For some reason, one of the most difficult things to find on the internet is a map that clearly shows municipal boundaries. Google and Bing are both equally useless in this regard. I'm fairly certain about the Chicago/Norridge part, but some of this area may be in a township or village or city or Chicago neighborhood (or all four) called Harwood Heights. A town or neighborhood called O'Hare might also be involved.

What I can tell you, without qualification, is that this is the largest and most amazing MidCentury neighborhood in Chicago.

3-flats

If you want to educate someone on MCM Chicago in just five minutes, take them here. It has all the essentials: the glass block. The 3-flats. The 6-flats. The raised ranch/bungalows. The door handles. The blonde brick. The wood pattern doors. The garage door designs. The metal railings. It's even got split-level ranch houses. And it has all this in droves. Entire blocks were constructed to identical plans, then festooned with all the varied decoration that 1960s Chicago could muster. The result: a bizarre landscape of endless repetition and endless variety. Every building is alike, yet no two are alike.

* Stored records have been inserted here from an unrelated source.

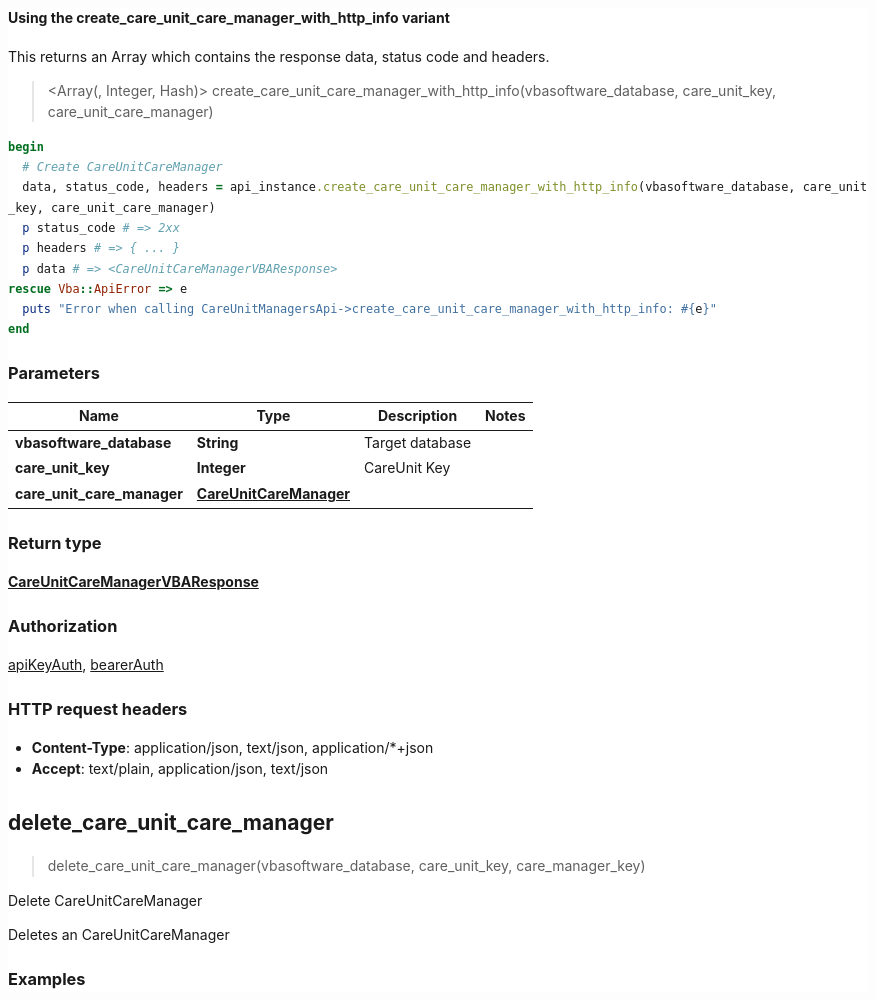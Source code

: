 #### Using the create_care_unit_care_manager_with_http_info variant

This returns an Array which contains the response data, status code and headers.

> <Array(<CareUnitCareManagerVBAResponse>, Integer, Hash)> create_care_unit_care_manager_with_http_info(vbasoftware_database, care_unit_key, care_unit_care_manager)

```ruby
begin
  # Create CareUnitCareManager
  data, status_code, headers = api_instance.create_care_unit_care_manager_with_http_info(vbasoftware_database, care_unit_key, care_unit_care_manager)
  p status_code # => 2xx
  p headers # => { ... }
  p data # => <CareUnitCareManagerVBAResponse>
rescue Vba::ApiError => e
  puts "Error when calling CareUnitManagersApi->create_care_unit_care_manager_with_http_info: #{e}"
end
```

### Parameters

| Name | Type | Description | Notes |
| ---- | ---- | ----------- | ----- |
| **vbasoftware_database** | **String** | Target database |  |
| **care_unit_key** | **Integer** | CareUnit Key |  |
| **care_unit_care_manager** | [**CareUnitCareManager**](CareUnitCareManager.md) |  |  |

### Return type

[**CareUnitCareManagerVBAResponse**](CareUnitCareManagerVBAResponse.md)

### Authorization

[apiKeyAuth](../README.md#apiKeyAuth), [bearerAuth](../README.md#bearerAuth)

### HTTP request headers

- **Content-Type**: application/json, text/json, application/*+json
- **Accept**: text/plain, application/json, text/json


## delete_care_unit_care_manager

> delete_care_unit_care_manager(vbasoftware_database, care_unit_key, care_manager_key)

Delete CareUnitCareManager

Deletes an CareUnitCareManager

### Examples
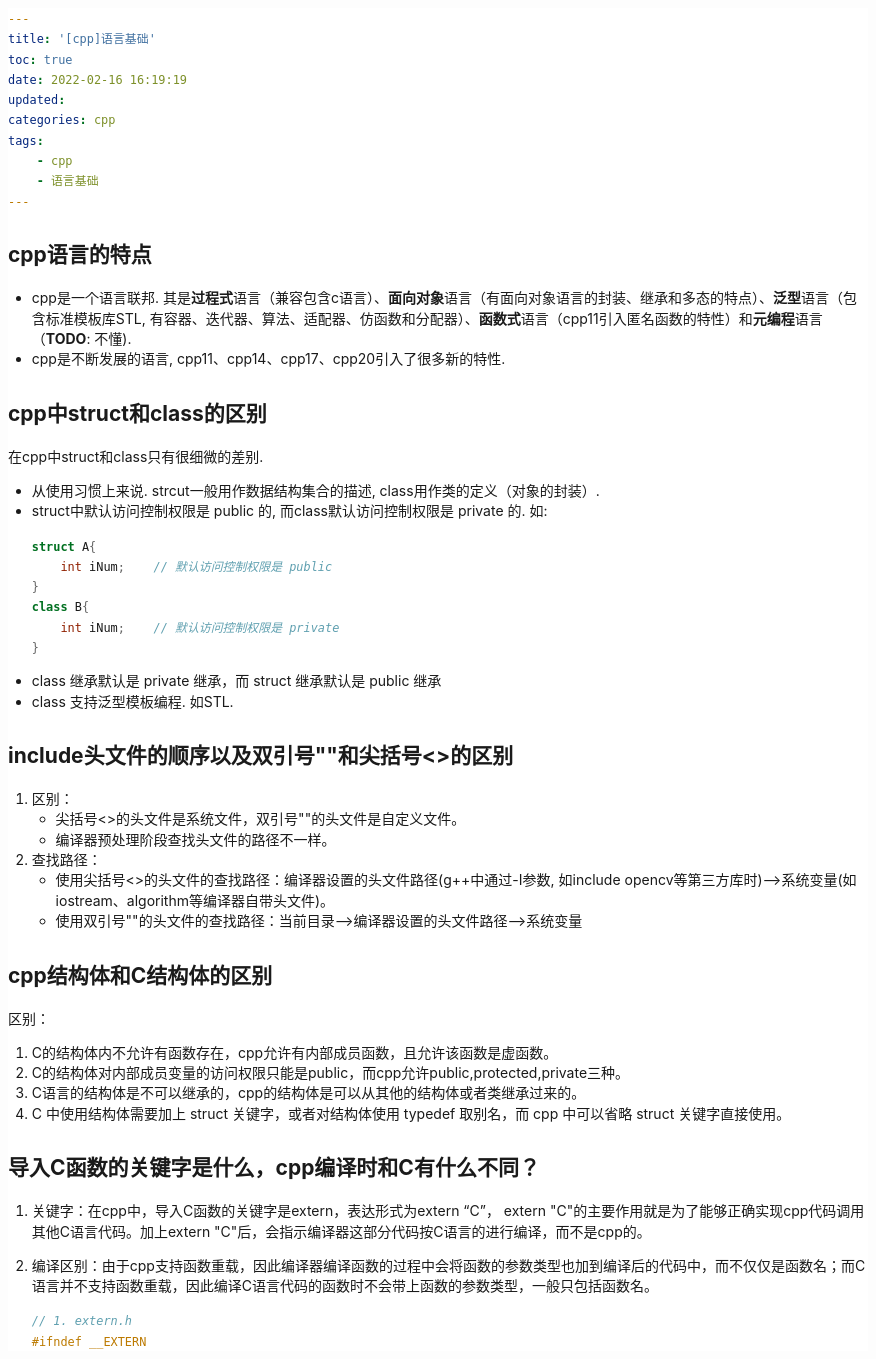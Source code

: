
 ```yaml
---
title: '[cpp]语言基础'
toc: true
date: 2022-02-16 16:19:19
updated:
categories: cpp
tags: 
    - cpp
    - 语言基础
---
```


## cpp语言的特点

- cpp是一个语言联邦. 其是**过程式**语言（兼容包含c语言）、**面向对象**语言（有面向对象语言的封装、继承和多态的特点）、**泛型**语言（包含标准模板库STL, 有容器、迭代器、算法、适配器、仿函数和分配器）、**函数式**语言（cpp11引入匿名函数的特性）和**元编程**语言（**TODO**: 不懂). 
- cpp是不断发展的语言, cpp11、cpp14、cpp17、cpp20引入了很多新的特性.



## cpp中struct和class的区别

在cpp中struct和class只有很细微的差别. 
- 从使用习惯上来说. strcut一般用作数据结构集合的描述, class用作类的定义（对象的封装）.
- struct中默认访问控制权限是 public 的, 而class默认访问控制权限是 private 的. 如:
    ```cpp
    struct A{
        int iNum;    // 默认访问控制权限是 public
    }
    class B{
        int iNum;    // 默认访问控制权限是 private
    }
  ```
- class 继承默认是 private 继承，而 struct 继承默认是 public 继承
- class 支持泛型模板编程. 如STL.

## include头文件的顺序以及双引号""和尖括号<>的区别
1. 区别：
    - 尖括号<>的头文件是系统文件，双引号""的头文件是自定义文件。
    - 编译器预处理阶段查找头文件的路径不一样。
2. 查找路径：
    - 使用尖括号<>的头文件的查找路径：编译器设置的头文件路径(g++中通过-I参数, 如include opencv等第三方库时)-->系统变量(如iostream、algorithm等编译器自带头文件)。
    - 使用双引号""的头文件的查找路径：当前目录-->编译器设置的头文件路径-->系统变量

## cpp结构体和C结构体的区别

区别：
1. C的结构体内不允许有函数存在，cpp允许有内部成员函数，且允许该函数是虚函数。
2. C的结构体对内部成员变量的访问权限只能是public，而cpp允许public,protected,private三种。
3. C语言的结构体是不可以继承的，cpp的结构体是可以从其他的结构体或者类继承过来的。
4. C 中使用结构体需要加上 struct 关键字，或者对结构体使用 typedef 取别名，而 cpp 中可以省略 struct 关键字直接使用。

## 导入C函数的关键字是什么，cpp编译时和C有什么不同？

1. 关键字：在cpp中，导入C函数的关键字是extern，表达形式为extern “C”， extern "C"的主要作用就是为了能够正确实现cpp代码调用其他C语言代码。加上extern "C"后，会指示编译器这部分代码按C语言的进行编译，而不是cpp的。
2. 编译区别：由于cpp支持函数重载，因此编译器编译函数的过程中会将函数的参数类型也加到编译后的代码中，而不仅仅是函数名；而C语言并不支持函数重载，因此编译C语言代码的函数时不会带上函数的参数类型，一般只包括函数名。

    ```cpp
    // 1. extern.h
    #ifndef __EXTERN
  ```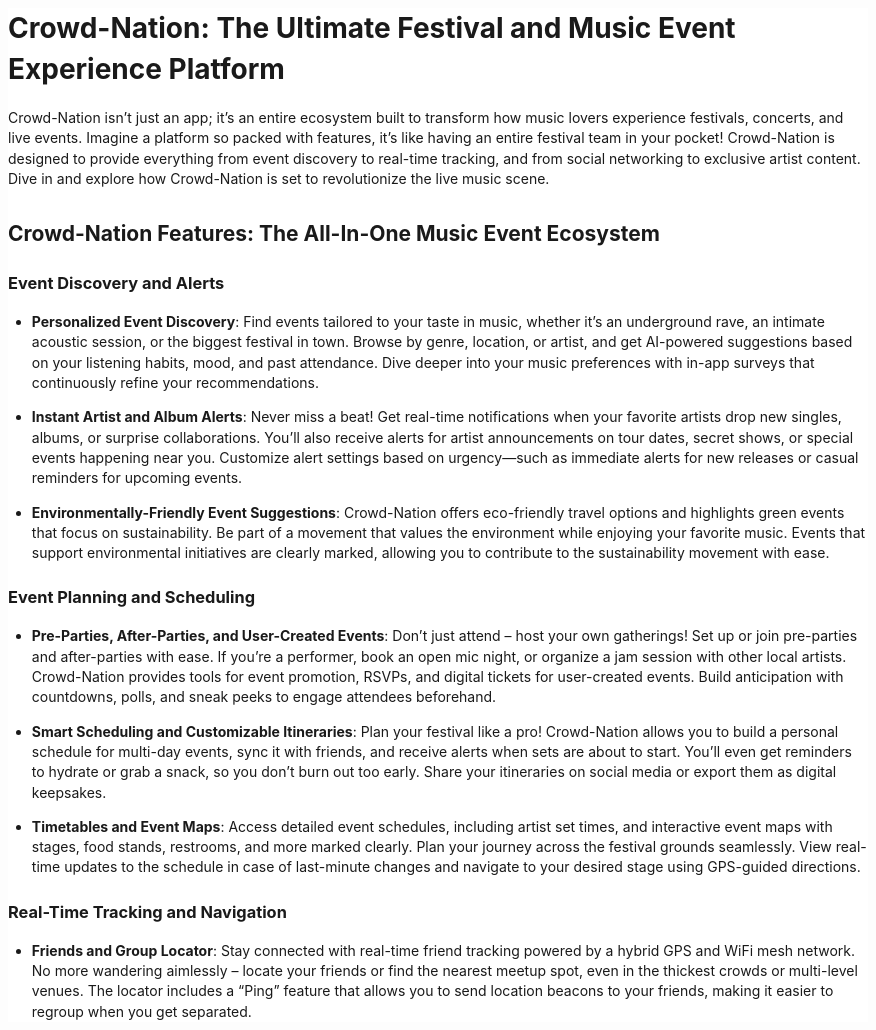 
# Crowd-Nation: The Ultimate Festival and Music Event Experience Platform

Crowd-Nation isn’t just an app; it’s an entire ecosystem built to transform how music lovers experience festivals, concerts, and live events. Imagine a platform so packed with features, it’s like having an entire festival team in your pocket! Crowd-Nation is designed to provide everything from event discovery to real-time tracking, and from social networking to exclusive artist content. Dive in and explore how Crowd-Nation is set to revolutionize the live music scene.

## Crowd-Nation Features: The All-In-One Music Event Ecosystem

### Event Discovery and Alerts
- **Personalized Event Discovery**: Find events tailored to your taste in music, whether it’s an underground rave, an intimate acoustic session, or the biggest festival in town. Browse by genre, location, or artist, and get AI-powered suggestions based on your listening habits, mood, and past attendance. Dive deeper into your music preferences with in-app surveys that continuously refine your recommendations.
  
- **Instant Artist and Album Alerts**: Never miss a beat! Get real-time notifications when your favorite artists drop new singles, albums, or surprise collaborations. You’ll also receive alerts for artist announcements on tour dates, secret shows, or special events happening near you. Customize alert settings based on urgency—such as immediate alerts for new releases or casual reminders for upcoming events.

- **Environmentally-Friendly Event Suggestions**: Crowd-Nation offers eco-friendly travel options and highlights green events that focus on sustainability. Be part of a movement that values the environment while enjoying your favorite music. Events that support environmental initiatives are clearly marked, allowing you to contribute to the sustainability movement with ease.

### Event Planning and Scheduling
- **Pre-Parties, After-Parties, and User-Created Events**: Don’t just attend – host your own gatherings! Set up or join pre-parties and after-parties with ease. If you’re a performer, book an open mic night, or organize a jam session with other local artists. Crowd-Nation provides tools for event promotion, RSVPs, and digital tickets for user-created events. Build anticipation with countdowns, polls, and sneak peeks to engage attendees beforehand.

- **Smart Scheduling and Customizable Itineraries**: Plan your festival like a pro! Crowd-Nation allows you to build a personal schedule for multi-day events, sync it with friends, and receive alerts when sets are about to start. You’ll even get reminders to hydrate or grab a snack, so you don’t burn out too early. Share your itineraries on social media or export them as digital keepsakes.

- **Timetables and Event Maps**: Access detailed event schedules, including artist set times, and interactive event maps with stages, food stands, restrooms, and more marked clearly. Plan your journey across the festival grounds seamlessly. View real-time updates to the schedule in case of last-minute changes and navigate to your desired stage using GPS-guided directions.

### Real-Time Tracking and Navigation
- **Friends and Group Locator**: Stay connected with real-time friend tracking powered by a hybrid GPS and WiFi mesh network. No more wandering aimlessly – locate your friends or find the nearest meetup spot, even in the thickest crowds or multi-level venues. The locator includes a “Ping” feature that allows you to send location beacons to your friends, making it easier to regroup when you get separated.
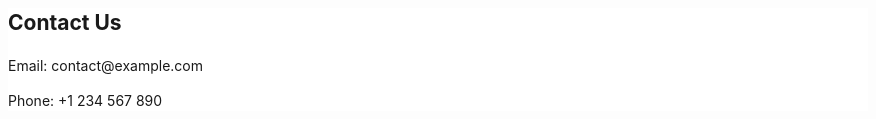   <section class="contact-section">
      <div class="contact-content">
          <h2>Contact Us</h2>
          <p>Email: contact@example.com</p>
          <p>Phone: +1 234 567 890</p>
          <div class="social-icons">
              <i class="fa fa-facebook"></i>
              <i class="fa fa-twitter"></i>
              <i class="fa fa-instagram"></i>
              <i class="fa fa-linkedin"></i>
          </div>
      </div>
  </section>
</body>
</html>
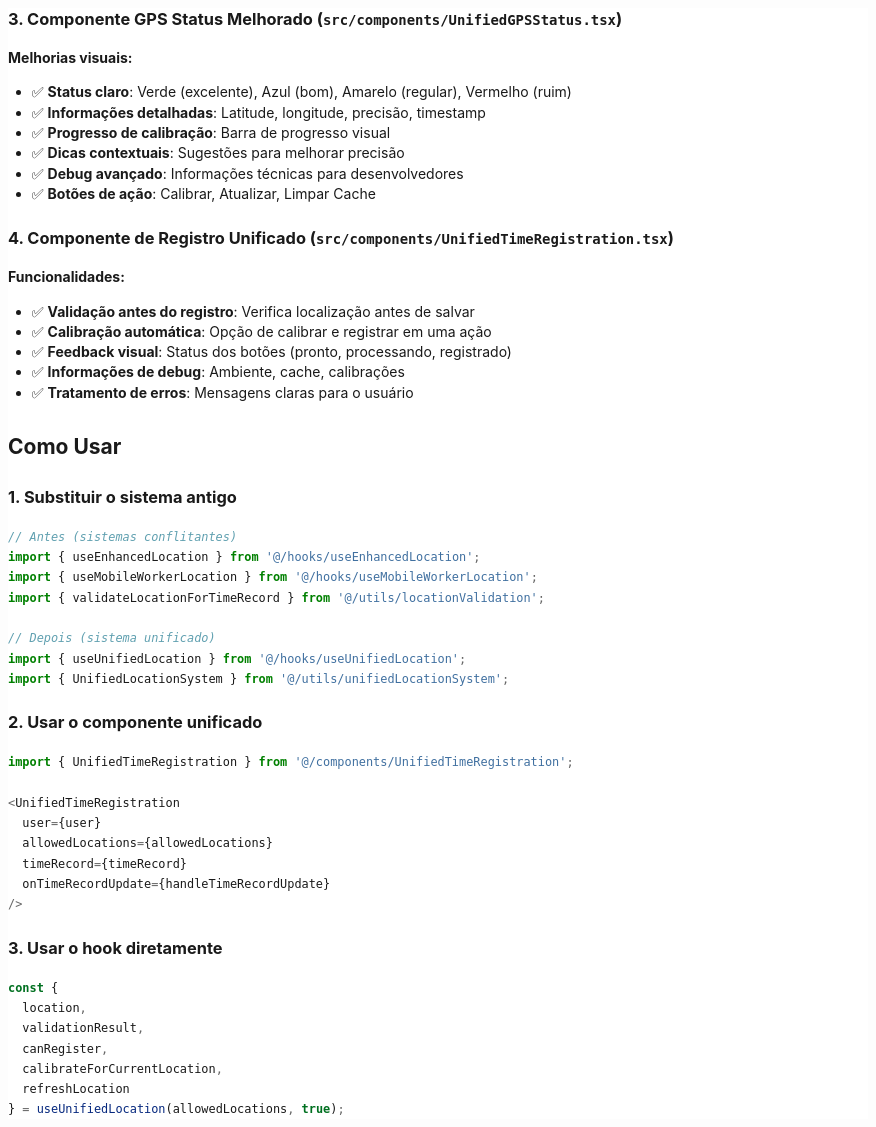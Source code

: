 ### 3. Componente GPS Status Melhorado (`src/components/UnifiedGPSStatus.tsx`)

**Melhorias visuais:**
- ✅ **Status claro**: Verde (excelente), Azul (bom), Amarelo (regular), Vermelho (ruim)
- ✅ **Informações detalhadas**: Latitude, longitude, precisão, timestamp
- ✅ **Progresso de calibração**: Barra de progresso visual
- ✅ **Dicas contextuais**: Sugestões para melhorar precisão
- ✅ **Debug avançado**: Informações técnicas para desenvolvedores
- ✅ **Botões de ação**: Calibrar, Atualizar, Limpar Cache

### 4. Componente de Registro Unificado (`src/components/UnifiedTimeRegistration.tsx`)

**Funcionalidades:**
- ✅ **Validação antes do registro**: Verifica localização antes de salvar
- ✅ **Calibração automática**: Opção de calibrar e registrar em uma ação
- ✅ **Feedback visual**: Status dos botões (pronto, processando, registrado)
- ✅ **Informações de debug**: Ambiente, cache, calibrações
- ✅ **Tratamento de erros**: Mensagens claras para o usuário

## Como Usar

### 1. Substituir o sistema antigo

```typescript
// Antes (sistemas conflitantes)
import { useEnhancedLocation } from '@/hooks/useEnhancedLocation';
import { useMobileWorkerLocation } from '@/hooks/useMobileWorkerLocation';
import { validateLocationForTimeRecord } from '@/utils/locationValidation';

// Depois (sistema unificado)
import { useUnifiedLocation } from '@/hooks/useUnifiedLocation';
import { UnifiedLocationSystem } from '@/utils/unifiedLocationSystem';
```

### 2. Usar o componente unificado

```typescript
import { UnifiedTimeRegistration } from '@/components/UnifiedTimeRegistration';

<UnifiedTimeRegistration
  user={user}
  allowedLocations={allowedLocations}
  timeRecord={timeRecord}
  onTimeRecordUpdate={handleTimeRecordUpdate}
/>
```

### 3. Usar o hook diretamente

```typescript
const {
  location,
  validationResult,
  canRegister,
  calibrateForCurrentLocation,
  refreshLocation
} = useUnifiedLocation(allowedLocations, true);
```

And what else do you build, apart from 3-flats?

Perhaps the most amazing part is that, from what evidence I've been able to gather, this incredibly unified neighborhood was designed and built by a multitude of unrelated architects and contractors. I would have expected to find one giant firm churning out the same plan again and again. Of the 10 or 15 addresses for which I have an architect or builder's name, there are almost as many designers' names attached. Certainly single builders put up runs of buildings, perhaps even entire blocks, but no single entity guided the creation of the area. I am still researching this and will have a more detailed post soon. Ish.

Jet Age living

6-flat with random rubble stone

The bulk of the area went up in the mid- to late-1960s, though there is some indication that the construction continued into the early 1970s.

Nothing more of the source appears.